Just before Christmas, the Boston Globe took a chance and changed vendors it used to deliver its morning newspaper. This decision turned out to be a disaster as the switch caused major headaches.
Imagine getting your newspaper delivered in the same place at the same time every day for years, and then suddenly, it's not there. Or, you have to go out and look for it or it comes later than it used to. Catastrophic? No. But the inconvenience was enough for customers to overwhelm the phone system at the Globe. Employees could not even make outgoing phone calls. At one point, the writers decided to pitch in and help out with the delivery of the Globe. Cancellations increased by 30 percent. For an industry that has a churn—that is, customer loss—of 2 to 3 percent per year. This IS catastrophic.

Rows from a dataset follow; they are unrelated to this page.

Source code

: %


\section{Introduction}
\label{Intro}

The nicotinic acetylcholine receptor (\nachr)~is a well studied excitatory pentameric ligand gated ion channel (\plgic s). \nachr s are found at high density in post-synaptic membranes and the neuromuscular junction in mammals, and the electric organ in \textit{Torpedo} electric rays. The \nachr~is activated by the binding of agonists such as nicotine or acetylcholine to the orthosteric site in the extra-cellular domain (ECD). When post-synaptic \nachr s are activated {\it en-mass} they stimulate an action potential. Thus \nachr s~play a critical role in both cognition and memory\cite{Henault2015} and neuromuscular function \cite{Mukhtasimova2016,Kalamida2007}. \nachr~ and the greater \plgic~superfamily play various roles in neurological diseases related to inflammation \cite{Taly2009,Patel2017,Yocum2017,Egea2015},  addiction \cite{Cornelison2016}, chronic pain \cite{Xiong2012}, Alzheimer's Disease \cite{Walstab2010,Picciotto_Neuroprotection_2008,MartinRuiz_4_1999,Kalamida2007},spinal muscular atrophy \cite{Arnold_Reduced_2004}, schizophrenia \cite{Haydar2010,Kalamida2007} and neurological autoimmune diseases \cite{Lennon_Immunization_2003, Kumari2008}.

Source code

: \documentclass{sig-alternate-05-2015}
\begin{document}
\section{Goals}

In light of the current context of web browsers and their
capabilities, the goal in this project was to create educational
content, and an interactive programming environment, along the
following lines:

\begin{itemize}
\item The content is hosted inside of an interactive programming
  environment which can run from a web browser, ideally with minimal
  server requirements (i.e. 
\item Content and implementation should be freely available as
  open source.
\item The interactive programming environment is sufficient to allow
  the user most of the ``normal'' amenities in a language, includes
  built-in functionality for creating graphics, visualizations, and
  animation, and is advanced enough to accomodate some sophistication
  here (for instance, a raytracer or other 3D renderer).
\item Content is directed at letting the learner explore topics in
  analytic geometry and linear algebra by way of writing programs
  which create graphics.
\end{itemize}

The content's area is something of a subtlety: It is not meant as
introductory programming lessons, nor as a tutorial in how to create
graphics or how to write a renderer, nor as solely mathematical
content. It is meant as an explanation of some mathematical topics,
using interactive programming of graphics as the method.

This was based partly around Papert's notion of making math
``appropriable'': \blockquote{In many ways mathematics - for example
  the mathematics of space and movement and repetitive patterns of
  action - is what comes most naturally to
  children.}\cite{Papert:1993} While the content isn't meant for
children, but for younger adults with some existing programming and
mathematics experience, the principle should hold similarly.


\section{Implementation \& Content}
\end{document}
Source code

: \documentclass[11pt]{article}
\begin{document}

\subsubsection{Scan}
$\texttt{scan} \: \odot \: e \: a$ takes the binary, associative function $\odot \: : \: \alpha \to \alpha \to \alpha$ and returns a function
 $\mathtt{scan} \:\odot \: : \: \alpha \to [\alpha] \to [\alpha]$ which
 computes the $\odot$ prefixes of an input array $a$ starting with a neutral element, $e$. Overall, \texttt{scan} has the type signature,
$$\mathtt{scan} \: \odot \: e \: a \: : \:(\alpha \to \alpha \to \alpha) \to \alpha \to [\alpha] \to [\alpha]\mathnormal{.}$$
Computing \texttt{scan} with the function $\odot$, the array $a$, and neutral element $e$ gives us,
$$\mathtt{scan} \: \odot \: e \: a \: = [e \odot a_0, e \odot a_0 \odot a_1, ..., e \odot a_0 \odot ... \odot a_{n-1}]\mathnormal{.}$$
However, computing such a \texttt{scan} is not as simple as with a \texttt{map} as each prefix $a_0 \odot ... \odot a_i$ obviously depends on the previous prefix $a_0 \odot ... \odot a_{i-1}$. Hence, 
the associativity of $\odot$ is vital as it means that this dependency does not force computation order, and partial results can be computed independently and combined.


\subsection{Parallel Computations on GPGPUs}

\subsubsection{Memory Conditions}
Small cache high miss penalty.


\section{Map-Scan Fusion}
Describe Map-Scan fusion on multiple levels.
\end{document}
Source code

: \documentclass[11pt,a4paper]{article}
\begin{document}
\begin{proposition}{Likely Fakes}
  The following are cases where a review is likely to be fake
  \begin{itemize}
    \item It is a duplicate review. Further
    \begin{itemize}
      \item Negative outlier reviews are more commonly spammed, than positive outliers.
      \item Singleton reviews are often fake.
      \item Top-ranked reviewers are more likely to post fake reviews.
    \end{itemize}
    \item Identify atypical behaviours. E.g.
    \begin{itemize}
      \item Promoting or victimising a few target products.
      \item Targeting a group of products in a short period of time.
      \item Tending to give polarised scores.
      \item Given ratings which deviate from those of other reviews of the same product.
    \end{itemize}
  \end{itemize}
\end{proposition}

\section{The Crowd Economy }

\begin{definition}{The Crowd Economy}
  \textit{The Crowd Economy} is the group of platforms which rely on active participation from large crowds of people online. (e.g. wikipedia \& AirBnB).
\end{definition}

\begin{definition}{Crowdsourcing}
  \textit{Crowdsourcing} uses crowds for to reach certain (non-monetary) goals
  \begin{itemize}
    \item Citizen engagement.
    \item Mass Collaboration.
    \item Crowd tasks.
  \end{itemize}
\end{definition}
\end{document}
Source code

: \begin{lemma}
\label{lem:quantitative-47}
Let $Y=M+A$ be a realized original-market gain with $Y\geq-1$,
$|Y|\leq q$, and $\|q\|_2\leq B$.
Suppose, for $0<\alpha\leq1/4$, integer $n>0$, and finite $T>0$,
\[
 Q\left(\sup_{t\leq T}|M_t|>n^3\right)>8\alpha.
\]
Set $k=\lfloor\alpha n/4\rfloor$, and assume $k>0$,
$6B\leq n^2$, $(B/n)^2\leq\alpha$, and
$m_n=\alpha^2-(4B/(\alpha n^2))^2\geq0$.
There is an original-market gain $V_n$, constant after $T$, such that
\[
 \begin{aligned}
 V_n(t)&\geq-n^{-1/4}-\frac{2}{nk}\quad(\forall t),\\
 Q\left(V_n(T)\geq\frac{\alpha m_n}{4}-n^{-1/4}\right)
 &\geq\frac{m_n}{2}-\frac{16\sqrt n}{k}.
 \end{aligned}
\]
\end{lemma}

In an unusual announcement, the CEO of the Globe announced that the new vendor would be scaled back and allowed to deliver only half of the papers. The remaining 50 percent would go to the original delivery company, who are likely all too happy to step back in.
It's never good news to lose an account and it is hard to see through the disappointment and look for a silver lining. Whether it is on price or quality issues, we lament seeing a valued customer head to the competition.
Sometimes, we don't lose the customer. The loss comes in the form of a bid being awarded to another printer.
In either case, losing with grace is important. You want to make it so that the customer feels comfortable contacting you again, if they have reconsidered.
If you lose a bid or lose the entire account, stay in touch. Ask how the switch went. Stay friendly and listen for clues that the door might be open a crack.
Going from winning to losing to winning doesn’t happen often, but it DOES happen.